Pengamat olahraga, Rafriandi Nasution, menilai bahwa munculnya Kolonel Purn Hatunggal Siregar sebagai calon tunggal dalam pemilihan Ketua Umum KONI Sumut mencerminkan rasa frustrasi terhadap kondisi olahraga di Sumatera Utara.
Sebelumnya, puluhan perwakilan cabang olahraga (cabor) di bawah naungan KONI Sumut memberikan dukungan kepada Ketua Umum FOPI Sumut tersebut untuk memimpin KONI. Musyawarah Provinsi (Musorprov) KONI Sumut dijadwalkan berlangsung pada 15 April mendatang.
Sebanyak 52 dari 63 cabor yang bernaung di KONI Sumut hadir dalam acara silaturahmi Ketua FOPI Sumut di Garuda Pattimura Medan, Minggu (9/3). Acara tersebut juga dihadiri oleh Ketua KONI Sumut Jon Ismadi Lubis, Kadispora Sumut Mahfullah Pratama Daulay, serta Pj Sekda Provsu.

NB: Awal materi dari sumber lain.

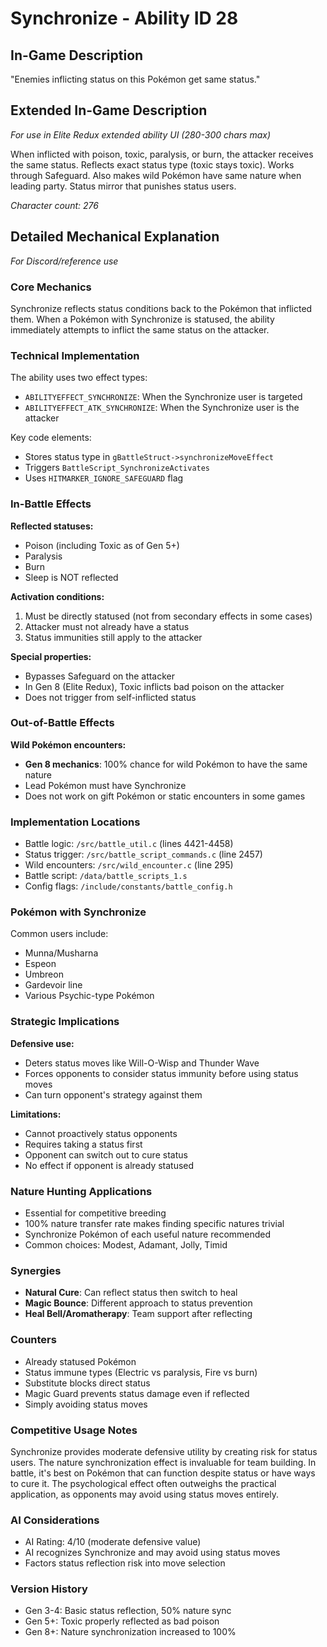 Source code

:# Synchronize - Ability ID 28

## In-Game Description
"Enemies inflicting status on this Pokémon get same status."

## Extended In-Game Description
*For use in Elite Redux extended ability UI (280-300 chars max)*

When inflicted with poison, toxic, paralysis, or burn, the attacker receives the same status. Reflects exact status type (toxic stays toxic). Works through Safeguard. Also makes wild Pokémon have same nature when leading party. Status mirror that punishes status users.

*Character count: 276*

## Detailed Mechanical Explanation
*For Discord/reference use*

### Core Mechanics
Synchronize reflects status conditions back to the Pokémon that inflicted them. When a Pokémon with Synchronize is statused, the ability immediately attempts to inflict the same status on the attacker.

### Technical Implementation
The ability uses two effect types:
- `ABILITYEFFECT_SYNCHRONIZE`: When the Synchronize user is targeted
- `ABILITYEFFECT_ATK_SYNCHRONIZE`: When the Synchronize user is the attacker

Key code elements:
- Stores status type in `gBattleStruct->synchronizeMoveEffect`
- Triggers `BattleScript_SynchronizeActivates`
- Uses `HITMARKER_IGNORE_SAFEGUARD` flag

### In-Battle Effects

**Reflected statuses:**
- Poison (including Toxic as of Gen 5+)
- Paralysis
- Burn
- Sleep is NOT reflected

**Activation conditions:**
1. Must be directly statused (not from secondary effects in some cases)
2. Attacker must not already have a status
3. Status immunities still apply to the attacker

**Special properties:**
- Bypasses Safeguard on the attacker
- In Gen 8 (Elite Redux), Toxic inflicts bad poison on the attacker
- Does not trigger from self-inflicted status

### Out-of-Battle Effects

**Wild Pokémon encounters:**
- **Gen 8 mechanics**: 100% chance for wild Pokémon to have the same nature
- Lead Pokémon must have Synchronize
- Does not work on gift Pokémon or static encounters in some games

### Implementation Locations
- Battle logic: `/src/battle_util.c` (lines 4421-4458)
- Status trigger: `/src/battle_script_commands.c` (line 2457)
- Wild encounters: `/src/wild_encounter.c` (line 295)
- Battle script: `/data/battle_scripts_1.s`
- Config flags: `/include/constants/battle_config.h`

### Pokémon with Synchronize
Common users include:
- Munna/Musharna
- Espeon
- Umbreon  
- Gardevoir line
- Various Psychic-type Pokémon

### Strategic Implications

**Defensive use:**
- Deters status moves like Will-O-Wisp and Thunder Wave
- Forces opponents to consider status immunity before using status moves
- Can turn opponent's strategy against them

**Limitations:**
- Cannot proactively status opponents
- Requires taking a status first
- Opponent can switch out to cure status
- No effect if opponent is already statused

### Nature Hunting Applications
- Essential for competitive breeding
- 100% nature transfer rate makes finding specific natures trivial
- Synchronize Pokémon of each useful nature recommended
- Common choices: Modest, Adamant, Jolly, Timid

### Synergies
- **Natural Cure**: Can reflect status then switch to heal
- **Magic Bounce**: Different approach to status prevention
- **Heal Bell/Aromatherapy**: Team support after reflecting

### Counters
- Already statused Pokémon
- Status immune types (Electric vs paralysis, Fire vs burn)
- Substitute blocks direct status
- Magic Guard prevents status damage even if reflected
- Simply avoiding status moves

### Competitive Usage Notes
Synchronize provides moderate defensive utility by creating risk for status users. The nature synchronization effect is invaluable for team building. In battle, it's best on Pokémon that can function despite status or have ways to cure it. The psychological effect often outweighs the practical application, as opponents may avoid using status moves entirely.

### AI Considerations
- AI Rating: 4/10 (moderate defensive value)
- AI recognizes Synchronize and may avoid using status moves
- Factors status reflection risk into move selection

### Version History
- Gen 3-4: Basic status reflection, 50% nature sync
- Gen 5+: Toxic properly reflected as bad poison
- Gen 8+: Nature synchronization increased to 100%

“Munculnya calon tunggal dalam Musorprov KONI Sumut, yaitu Kolonel Hatunggal Siregar, merupakan bentuk frustrasi stakeholder olahraga Sumut terhadap pengelolaan olahraga selama ini,” ujar Rafriandi Nasution.

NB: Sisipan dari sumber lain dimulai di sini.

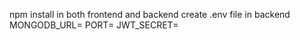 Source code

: npm install in both frontend and backend
create .env file in backend
MONGODB_URL=
PORT=
JWT_SECRET=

Menurutnya, Hatunggal Siregar dianggap sebagai solusi untuk kemajuan olahraga Sumut. Namun, ia menyoroti bahwa permasalahan utama justru terletak pada pendanaan. Pemprov Sumut dan DPRD Sumut dinilai tidak menjadikan olahraga sebagai prioritas dalam visi, misi, serta program gubernur selama ini.
Rafriandi juga mencontohkan ketidakseriusan pengelolaan olahraga di Sumut, salah satunya terkait keterlambatan pemberian bonus bagi atlet peraih medali di PON 2024.
“Terbukti, misalnya, pemberian bonus kepada atlet PON 2024 yang sangat terlambat. Keringat mereka sudah kering menunggu, tetapi hingga kini belum ada kepastian,” ungkapnya.
Selain itu, ia menyoroti pembangunan sport center yang jauh dari harapan, termasuk revisi kapasitas Stadion Utama Sumut yang awalnya dirancang untuk 82.000 penonton, tetapi kemudian dipangkas menjadi hanya 25.000 penonton.
“Belum lagi anggaran yang terus berkurang. Ini sudah menjadi tradisi dalam pengelolaan olahraga di Sumut,” tambah Rafriandi.
Ia menegaskan bahwa berbagai permasalahan tersebut menghambat kemajuan olahraga Sumatera Utara dalam bersaing dengan provinsi lain.
“Pengelolaan olahraga di Sumut sulit menjadi daya tarik bagi dunia usaha atau bisnis. Masalah prestasi dan kurangnya kemauan politik dari pemerintah membuat olahraga tidak menjadi prioritas dalam pembangunan Sumut,” pungkasnya.